Location map of the study area and the location of used five wells in Phiops field, Faghur basin, north Western Desert, Egypt

This study discusses the Jurassic-Lower Cretaceous petroleum system in the northeastern of Faghur basin through a detailed study of the Alam El Bueib and Khatatba source and reservoir rocks in the Phiops field. The latter is considered one of the most productive oil fields in the Faghur Basin. The area of study lies between latitudes 30° 33′ 12″ N and 30° 34′ 24″N and longitudes 26° 03′ 00″ E and 26° 05′ 00″ E (Fig. 1).

Geological setting

The stratigraphic and structural settings of the North-Western Desert of Egypt have been the subject of considerable research (e.g., Shata 1953; Shukri 1954; Sigaev 1959; Amin 1961; Said 1962; Kostandi 1963; El-Shazly 1977; Meshref et al. 1980; El-Ayouty 1990; Hanter 1990; Kerdany and Cherif 1990; Carlos et al. 2001; Zein El-Din et al. 2001; Abdou et al. 2009; El-Khadragy et al. 2010; Shalaby et al. 2013).

The stratigraphic section in the North-Western Desert (Schlumberger 1995) ranges in age from Pre-Cambrian basement complex to Recent (Fig. 2). The sedimentary section has been subdivided into three sequences based on lithology: the lower clastic unit from Cambrian to pre-Cenomanian, the middle carbonate units from Cenomanian to Eocene, and the upper clastic unit from Oligocene to recent (Said 1962). The Alam El Bueib Formation, on the other hand, consists of fine to coarse-grained sandstone with siltstone and subordinate gray shale (EGPC, 1992). It has a quite thick sequence that is subdivided into six units from bottom to top as Alam El Bueib-6, Alam El Bueib-5, Alam El Bueib-4, Alam El Bueib-3, Alam El Bueib-2, and Alam El Bueib-1. The Alam El Bueib-3 unit itself was subdivided further into six subunits: G, F, E, D, C, and A (Abu El Naga 1984). The Khatatba Formation consists of a thick shallow marine carbonaceous shale series with interbedded sandstone, coal seams and limestone streaks (Schlumberger 1984).

Fig. 2
figure 2

The stratigraphic section in the northern Western Desert (Schlumberger 1995)

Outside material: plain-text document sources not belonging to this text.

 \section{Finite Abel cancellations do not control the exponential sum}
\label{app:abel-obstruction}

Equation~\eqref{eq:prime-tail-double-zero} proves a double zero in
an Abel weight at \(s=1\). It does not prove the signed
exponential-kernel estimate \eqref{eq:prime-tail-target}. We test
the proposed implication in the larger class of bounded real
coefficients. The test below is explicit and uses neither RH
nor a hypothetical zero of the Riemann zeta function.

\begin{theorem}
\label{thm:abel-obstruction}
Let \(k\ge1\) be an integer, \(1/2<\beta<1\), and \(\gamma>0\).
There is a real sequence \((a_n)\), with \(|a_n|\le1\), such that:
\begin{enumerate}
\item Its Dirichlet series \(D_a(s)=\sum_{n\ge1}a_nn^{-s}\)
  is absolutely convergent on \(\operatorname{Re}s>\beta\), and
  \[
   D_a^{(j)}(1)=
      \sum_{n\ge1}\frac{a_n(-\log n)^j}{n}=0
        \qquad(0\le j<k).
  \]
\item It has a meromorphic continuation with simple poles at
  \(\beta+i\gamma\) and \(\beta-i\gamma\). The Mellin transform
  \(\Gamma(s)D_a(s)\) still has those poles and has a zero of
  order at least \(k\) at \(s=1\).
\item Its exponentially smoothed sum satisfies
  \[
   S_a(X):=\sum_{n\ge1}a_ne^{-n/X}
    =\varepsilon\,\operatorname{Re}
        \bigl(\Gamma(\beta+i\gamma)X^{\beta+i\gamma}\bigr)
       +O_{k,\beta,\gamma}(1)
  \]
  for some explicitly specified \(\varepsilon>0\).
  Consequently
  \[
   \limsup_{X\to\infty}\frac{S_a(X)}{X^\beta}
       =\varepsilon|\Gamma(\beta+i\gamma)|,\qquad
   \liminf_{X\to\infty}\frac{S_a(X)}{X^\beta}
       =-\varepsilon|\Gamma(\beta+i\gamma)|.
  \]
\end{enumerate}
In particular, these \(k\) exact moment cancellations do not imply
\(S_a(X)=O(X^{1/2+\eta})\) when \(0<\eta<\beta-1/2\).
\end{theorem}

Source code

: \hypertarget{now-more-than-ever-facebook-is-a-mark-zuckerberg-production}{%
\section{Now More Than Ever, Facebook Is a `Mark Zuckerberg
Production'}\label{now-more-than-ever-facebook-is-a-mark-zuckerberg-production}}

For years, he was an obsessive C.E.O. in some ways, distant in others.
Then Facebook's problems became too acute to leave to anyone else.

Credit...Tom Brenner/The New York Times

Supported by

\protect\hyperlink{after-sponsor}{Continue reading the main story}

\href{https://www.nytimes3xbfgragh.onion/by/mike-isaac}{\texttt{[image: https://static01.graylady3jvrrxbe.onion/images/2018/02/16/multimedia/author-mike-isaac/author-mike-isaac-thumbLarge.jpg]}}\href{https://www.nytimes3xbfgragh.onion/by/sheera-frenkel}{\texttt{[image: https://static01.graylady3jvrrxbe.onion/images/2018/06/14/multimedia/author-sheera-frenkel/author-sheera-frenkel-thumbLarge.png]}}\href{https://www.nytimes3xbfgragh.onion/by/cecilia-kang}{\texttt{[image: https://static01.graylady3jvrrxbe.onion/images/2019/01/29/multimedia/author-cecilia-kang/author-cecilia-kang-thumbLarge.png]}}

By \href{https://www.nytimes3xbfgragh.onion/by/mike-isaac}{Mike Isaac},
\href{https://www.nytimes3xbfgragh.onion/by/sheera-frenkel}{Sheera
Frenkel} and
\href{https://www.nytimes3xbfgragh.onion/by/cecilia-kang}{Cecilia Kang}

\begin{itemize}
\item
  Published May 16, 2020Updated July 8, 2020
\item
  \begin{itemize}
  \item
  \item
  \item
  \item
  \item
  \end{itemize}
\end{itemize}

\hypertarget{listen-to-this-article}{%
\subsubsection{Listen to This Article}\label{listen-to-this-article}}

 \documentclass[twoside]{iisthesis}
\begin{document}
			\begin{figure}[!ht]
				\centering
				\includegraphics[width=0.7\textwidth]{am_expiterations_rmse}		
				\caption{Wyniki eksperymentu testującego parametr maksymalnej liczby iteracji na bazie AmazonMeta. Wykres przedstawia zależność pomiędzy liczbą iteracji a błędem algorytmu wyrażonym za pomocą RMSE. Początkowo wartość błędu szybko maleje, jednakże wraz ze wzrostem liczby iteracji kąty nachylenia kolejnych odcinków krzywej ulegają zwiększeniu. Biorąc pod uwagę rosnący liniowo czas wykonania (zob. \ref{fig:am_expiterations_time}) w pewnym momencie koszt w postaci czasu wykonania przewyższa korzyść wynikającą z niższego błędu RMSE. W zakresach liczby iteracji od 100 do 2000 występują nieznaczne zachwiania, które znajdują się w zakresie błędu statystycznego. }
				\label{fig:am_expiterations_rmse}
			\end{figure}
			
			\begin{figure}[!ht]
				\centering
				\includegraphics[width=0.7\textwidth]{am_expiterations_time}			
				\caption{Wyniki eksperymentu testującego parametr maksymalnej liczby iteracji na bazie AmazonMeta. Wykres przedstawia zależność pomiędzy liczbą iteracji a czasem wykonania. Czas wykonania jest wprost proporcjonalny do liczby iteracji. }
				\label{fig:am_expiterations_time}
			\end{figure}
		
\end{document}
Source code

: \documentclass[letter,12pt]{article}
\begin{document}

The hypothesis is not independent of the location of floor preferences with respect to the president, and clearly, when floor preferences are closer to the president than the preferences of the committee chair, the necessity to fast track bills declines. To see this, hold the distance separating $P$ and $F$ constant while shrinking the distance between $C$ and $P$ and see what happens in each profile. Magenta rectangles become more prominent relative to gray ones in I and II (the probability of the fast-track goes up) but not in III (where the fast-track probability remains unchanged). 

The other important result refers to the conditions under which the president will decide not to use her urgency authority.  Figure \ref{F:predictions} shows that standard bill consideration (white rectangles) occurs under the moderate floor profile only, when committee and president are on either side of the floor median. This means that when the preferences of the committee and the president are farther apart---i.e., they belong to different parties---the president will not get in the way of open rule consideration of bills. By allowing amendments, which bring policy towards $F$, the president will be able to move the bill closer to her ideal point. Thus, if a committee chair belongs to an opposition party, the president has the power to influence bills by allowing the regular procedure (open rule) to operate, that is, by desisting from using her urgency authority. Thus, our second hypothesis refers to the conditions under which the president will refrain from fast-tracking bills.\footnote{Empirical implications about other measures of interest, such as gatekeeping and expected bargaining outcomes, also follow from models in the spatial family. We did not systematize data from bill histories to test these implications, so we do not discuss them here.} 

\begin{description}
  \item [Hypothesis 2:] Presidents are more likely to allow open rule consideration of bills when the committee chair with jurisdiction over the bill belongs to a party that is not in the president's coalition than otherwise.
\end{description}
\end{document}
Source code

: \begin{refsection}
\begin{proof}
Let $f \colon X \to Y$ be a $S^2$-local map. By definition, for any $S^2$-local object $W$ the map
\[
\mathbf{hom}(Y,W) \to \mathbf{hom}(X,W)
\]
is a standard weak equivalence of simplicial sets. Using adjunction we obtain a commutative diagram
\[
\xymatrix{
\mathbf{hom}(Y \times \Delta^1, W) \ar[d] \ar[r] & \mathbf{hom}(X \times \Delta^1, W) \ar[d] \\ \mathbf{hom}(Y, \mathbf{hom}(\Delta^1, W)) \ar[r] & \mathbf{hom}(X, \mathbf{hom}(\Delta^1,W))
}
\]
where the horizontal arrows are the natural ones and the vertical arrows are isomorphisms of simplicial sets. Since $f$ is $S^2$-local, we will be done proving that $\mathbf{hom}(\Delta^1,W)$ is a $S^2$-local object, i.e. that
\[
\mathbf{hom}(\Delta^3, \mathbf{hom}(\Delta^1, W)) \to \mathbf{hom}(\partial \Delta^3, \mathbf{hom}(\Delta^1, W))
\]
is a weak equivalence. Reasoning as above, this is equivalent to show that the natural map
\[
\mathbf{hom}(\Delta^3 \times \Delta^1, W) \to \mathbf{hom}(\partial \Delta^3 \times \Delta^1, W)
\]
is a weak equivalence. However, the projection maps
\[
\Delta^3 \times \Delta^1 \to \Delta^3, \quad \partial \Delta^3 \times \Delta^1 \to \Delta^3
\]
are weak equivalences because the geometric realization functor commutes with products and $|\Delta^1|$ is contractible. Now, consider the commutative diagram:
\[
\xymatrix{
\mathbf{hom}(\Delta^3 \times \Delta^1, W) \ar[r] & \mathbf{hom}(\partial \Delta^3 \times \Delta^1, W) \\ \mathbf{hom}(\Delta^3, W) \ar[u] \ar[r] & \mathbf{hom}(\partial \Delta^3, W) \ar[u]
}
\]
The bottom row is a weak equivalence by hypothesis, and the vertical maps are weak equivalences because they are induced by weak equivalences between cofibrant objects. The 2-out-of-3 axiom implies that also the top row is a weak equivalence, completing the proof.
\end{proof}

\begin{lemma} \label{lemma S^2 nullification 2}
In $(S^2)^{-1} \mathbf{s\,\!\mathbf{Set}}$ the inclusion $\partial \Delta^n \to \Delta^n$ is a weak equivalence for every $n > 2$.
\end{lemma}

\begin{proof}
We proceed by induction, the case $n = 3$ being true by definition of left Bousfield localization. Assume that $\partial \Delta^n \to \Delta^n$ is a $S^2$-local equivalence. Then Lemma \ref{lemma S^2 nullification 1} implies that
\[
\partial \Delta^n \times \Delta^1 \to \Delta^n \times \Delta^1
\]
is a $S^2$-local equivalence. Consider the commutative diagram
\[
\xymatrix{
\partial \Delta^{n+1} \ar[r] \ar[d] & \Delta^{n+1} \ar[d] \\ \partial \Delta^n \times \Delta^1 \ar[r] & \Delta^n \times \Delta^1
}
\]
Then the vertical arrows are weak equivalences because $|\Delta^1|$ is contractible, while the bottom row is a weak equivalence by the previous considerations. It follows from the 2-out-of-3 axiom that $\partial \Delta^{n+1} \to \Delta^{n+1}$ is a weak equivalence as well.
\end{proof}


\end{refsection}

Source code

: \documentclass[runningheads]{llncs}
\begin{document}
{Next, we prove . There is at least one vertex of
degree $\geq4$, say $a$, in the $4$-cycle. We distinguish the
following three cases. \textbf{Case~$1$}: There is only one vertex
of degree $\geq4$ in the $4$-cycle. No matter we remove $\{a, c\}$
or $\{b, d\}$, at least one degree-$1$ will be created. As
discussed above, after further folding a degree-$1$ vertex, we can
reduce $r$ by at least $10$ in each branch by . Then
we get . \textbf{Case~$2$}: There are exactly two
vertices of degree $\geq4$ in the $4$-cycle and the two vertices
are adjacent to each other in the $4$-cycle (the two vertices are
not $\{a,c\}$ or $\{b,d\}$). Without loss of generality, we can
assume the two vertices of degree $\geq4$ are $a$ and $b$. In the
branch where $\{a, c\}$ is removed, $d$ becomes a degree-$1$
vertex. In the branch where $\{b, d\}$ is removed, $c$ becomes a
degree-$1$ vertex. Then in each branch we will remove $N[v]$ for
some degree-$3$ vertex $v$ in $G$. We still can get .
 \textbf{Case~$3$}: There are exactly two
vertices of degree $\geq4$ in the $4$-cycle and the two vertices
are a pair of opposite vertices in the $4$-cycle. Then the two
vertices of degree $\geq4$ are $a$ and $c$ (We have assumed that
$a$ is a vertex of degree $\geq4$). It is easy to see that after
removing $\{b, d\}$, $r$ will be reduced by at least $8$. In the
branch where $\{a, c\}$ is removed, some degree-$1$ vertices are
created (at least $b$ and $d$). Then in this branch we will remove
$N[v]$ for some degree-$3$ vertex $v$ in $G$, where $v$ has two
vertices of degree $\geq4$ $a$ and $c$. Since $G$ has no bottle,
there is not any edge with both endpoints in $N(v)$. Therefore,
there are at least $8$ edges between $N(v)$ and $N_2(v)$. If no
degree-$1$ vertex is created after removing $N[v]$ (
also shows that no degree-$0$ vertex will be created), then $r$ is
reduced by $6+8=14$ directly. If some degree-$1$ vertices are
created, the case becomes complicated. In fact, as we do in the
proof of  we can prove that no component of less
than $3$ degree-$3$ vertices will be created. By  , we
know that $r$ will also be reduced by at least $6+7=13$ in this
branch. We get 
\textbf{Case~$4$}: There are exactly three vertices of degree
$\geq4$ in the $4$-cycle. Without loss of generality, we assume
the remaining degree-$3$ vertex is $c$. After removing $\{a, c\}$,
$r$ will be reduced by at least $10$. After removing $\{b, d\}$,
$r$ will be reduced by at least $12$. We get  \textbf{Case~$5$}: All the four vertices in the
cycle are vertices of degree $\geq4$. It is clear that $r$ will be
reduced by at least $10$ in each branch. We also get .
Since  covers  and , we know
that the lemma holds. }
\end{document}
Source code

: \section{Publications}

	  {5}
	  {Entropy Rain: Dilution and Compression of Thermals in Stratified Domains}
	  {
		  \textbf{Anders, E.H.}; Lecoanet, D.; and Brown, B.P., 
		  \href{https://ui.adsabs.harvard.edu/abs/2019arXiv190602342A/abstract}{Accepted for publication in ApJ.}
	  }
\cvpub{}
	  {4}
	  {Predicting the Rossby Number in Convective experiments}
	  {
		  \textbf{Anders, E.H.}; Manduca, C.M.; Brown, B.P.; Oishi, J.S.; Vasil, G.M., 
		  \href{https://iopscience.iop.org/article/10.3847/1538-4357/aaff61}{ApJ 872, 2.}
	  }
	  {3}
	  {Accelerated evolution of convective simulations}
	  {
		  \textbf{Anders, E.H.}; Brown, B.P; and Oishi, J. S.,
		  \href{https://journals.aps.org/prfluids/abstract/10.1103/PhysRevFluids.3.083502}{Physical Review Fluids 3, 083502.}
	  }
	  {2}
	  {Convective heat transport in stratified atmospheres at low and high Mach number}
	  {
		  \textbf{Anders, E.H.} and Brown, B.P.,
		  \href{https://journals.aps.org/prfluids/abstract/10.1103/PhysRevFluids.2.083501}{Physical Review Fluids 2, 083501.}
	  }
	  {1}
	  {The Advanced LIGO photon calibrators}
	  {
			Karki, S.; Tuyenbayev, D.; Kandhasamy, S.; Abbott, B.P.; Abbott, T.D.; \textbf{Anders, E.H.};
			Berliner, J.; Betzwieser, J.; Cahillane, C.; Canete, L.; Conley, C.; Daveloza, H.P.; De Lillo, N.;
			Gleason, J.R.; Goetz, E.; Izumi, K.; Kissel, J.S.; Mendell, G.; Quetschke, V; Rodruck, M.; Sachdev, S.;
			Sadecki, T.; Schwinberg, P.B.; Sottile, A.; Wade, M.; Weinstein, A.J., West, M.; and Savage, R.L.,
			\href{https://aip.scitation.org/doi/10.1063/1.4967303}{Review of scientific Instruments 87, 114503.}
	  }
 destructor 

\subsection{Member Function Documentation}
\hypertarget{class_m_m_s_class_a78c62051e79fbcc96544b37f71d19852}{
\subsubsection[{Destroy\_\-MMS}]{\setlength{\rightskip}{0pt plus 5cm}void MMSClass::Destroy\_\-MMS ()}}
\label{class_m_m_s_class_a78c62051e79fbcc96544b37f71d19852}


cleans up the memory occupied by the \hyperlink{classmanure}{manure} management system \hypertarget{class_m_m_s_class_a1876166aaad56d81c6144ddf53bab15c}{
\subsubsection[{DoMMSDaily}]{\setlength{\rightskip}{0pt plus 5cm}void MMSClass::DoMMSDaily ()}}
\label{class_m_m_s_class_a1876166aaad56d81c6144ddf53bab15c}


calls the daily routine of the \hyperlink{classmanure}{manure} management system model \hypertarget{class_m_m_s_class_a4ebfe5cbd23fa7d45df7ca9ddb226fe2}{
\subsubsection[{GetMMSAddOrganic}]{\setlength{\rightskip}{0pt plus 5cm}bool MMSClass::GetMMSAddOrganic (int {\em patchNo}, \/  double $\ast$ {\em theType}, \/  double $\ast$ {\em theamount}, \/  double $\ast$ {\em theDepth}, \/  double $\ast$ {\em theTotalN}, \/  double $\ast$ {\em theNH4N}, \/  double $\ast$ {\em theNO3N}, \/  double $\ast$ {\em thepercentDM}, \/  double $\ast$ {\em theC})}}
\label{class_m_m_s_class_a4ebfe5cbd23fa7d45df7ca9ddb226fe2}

Most of the basin-bounding faults in the North-Western Desert strike E-W to ENE-WSW, parallel to the old Neo-tethyan continental margin to the north. NNW-SSE to NNE-SSW trending structures are also present and result in complicated regional basin geometries (Bosworth et al. 2015). The subsurface of the North-Western Desert is described by a complex system of Mesozoic rift basins that cover an area of around 200,000 km2 (Hantar, 1990; Sehim 1993; Bosworth et al. 2008; Dolson et al. 2014; Bosworth et al. 2015). These basins compose a series of various discrete E-W to ENE-WSW and NE-SW-oriented half-graben basins (Fig. 3) that were started in the Jurassic and incessant subsidence during the Cretaceous, such as the Abu Gharadig, Alamein, Faghur, Matruh, and Shoushan basins (Sultan and Abd 1988; Emam et al. 1990; Taha 1992; Moustafa 2008; Bevan and Moustafa 2012; Bosworth et al. 2015).

Fig. 3
figure 3

Mesozoic and Cenozoic basins in the Western Desert and Sinai (EGPC 1992)

Materials and methods

In this study, well-log data from five wells (Phiops-1X, Phiops-2X, Phiops-6X, Phiops-8, and Phiops-9) have been used to evaluate the petrophysical properties, including effective porosity, shale volume, net sand, net pay, and hydro-carbon saturation for Alam El Bueib reservoir units (Alam El Bueib-3D, Alam El Bueib-3E, Alam El Bueib-3G, and Alam El Bueib-6) and Khatatba reservoir. Geochemical data were made possible from the Neith S-2X well from the neighbor Neith field within the Faghur basin as there is no geochemical data available for wells from the present Phiops field (Fig. 4).

Fig. 4
figure 4

Location map of Neith S-2X well, Neith field, Faghur basin, north Western Desert, Egypt

Geochemical data analysis of the present Alam El Bueib shale source rock units (Alam El Bueib-1, Alam El Bueib-2, Alam El Bueib-3A, Alam El Bueib-3C, Alam El Bueib-3D, Alam El Bueib-3G, and Alam El Bueib-6) and Khatatba shale source rocks included measurements of total organic carbon (TOC), hydrogen index (HI), oxygen index (OI), genetic potential (GP), maximum temperature (Tmax), and vitrinite reflectance (%Ro) to predict hydrocarbon maturation, generation, and good source rocks. Reflection 2D seismic section of 30 lines and well velocity survey were also used for seismic interpretation to characterize the stratigraphical and lithological boundaries of the rock units and the structural setting including the type of controlling traps. Then, building a log database to identify petrophysical parameters (total thickness, total porosity, effective porosity, shale volume, net sand, net pay, water saturation, and hydrocarbon saturation) of Alam El Bueib (Alam El Bueib-3D, Alam El Bueib-3E, Alam El Bueib-3G, Alam El Bueib-6) and Khatatba reservoirs and then illustrate them on 2D maps to identify the lateral variation, structural setting, reservoir thickness, and proper locations for new productive wells.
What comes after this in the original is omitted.